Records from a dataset
:::::
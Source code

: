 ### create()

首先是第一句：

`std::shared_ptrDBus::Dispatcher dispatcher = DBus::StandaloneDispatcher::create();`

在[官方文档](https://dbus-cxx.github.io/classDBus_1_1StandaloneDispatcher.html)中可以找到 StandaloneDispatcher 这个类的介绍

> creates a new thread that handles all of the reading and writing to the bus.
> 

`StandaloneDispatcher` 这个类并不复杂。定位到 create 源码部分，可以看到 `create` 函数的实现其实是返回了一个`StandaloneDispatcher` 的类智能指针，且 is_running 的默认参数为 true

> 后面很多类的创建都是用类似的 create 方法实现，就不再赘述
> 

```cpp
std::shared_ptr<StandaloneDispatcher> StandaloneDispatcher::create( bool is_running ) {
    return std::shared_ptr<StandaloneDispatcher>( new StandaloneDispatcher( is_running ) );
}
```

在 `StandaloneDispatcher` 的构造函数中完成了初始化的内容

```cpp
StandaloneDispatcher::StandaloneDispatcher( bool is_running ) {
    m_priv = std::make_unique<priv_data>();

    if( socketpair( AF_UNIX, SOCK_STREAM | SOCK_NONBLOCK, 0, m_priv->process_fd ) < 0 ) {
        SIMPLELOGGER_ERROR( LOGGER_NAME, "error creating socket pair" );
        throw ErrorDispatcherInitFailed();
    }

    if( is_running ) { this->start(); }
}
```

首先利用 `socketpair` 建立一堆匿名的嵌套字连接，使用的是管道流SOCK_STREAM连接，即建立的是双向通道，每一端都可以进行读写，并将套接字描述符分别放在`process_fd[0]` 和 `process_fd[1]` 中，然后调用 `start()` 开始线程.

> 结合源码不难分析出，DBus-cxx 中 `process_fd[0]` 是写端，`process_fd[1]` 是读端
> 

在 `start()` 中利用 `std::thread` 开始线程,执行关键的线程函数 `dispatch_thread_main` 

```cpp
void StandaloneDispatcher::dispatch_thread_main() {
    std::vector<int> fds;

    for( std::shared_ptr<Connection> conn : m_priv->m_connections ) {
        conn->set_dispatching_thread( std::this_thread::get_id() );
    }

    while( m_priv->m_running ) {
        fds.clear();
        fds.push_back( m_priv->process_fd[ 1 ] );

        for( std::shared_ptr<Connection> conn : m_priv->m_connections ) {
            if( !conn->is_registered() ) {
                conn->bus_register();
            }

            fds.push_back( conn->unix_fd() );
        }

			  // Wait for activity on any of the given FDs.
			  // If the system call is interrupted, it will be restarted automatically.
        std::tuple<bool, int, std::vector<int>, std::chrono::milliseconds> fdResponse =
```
:::::
# ASSIGNED TASK
Check each line above for the string "开始线程" and copy the ones that have it.

# FINAL ANSWER
首先利用 `socketpair` 建立一堆匿名的嵌套字连接，使用的是管道流SOCK_STREAM连接，即建立的是双向通道，每一端都可以进行读写，并将套接字描述符分别放在`process_fd[0]` 和 `process_fd[1]` 中，然后调用 `start()` 开始线程.
在 `start()` 中利用 `std::thread` 开始线程,执行关键的线程函数 `dispatch_thread_main` 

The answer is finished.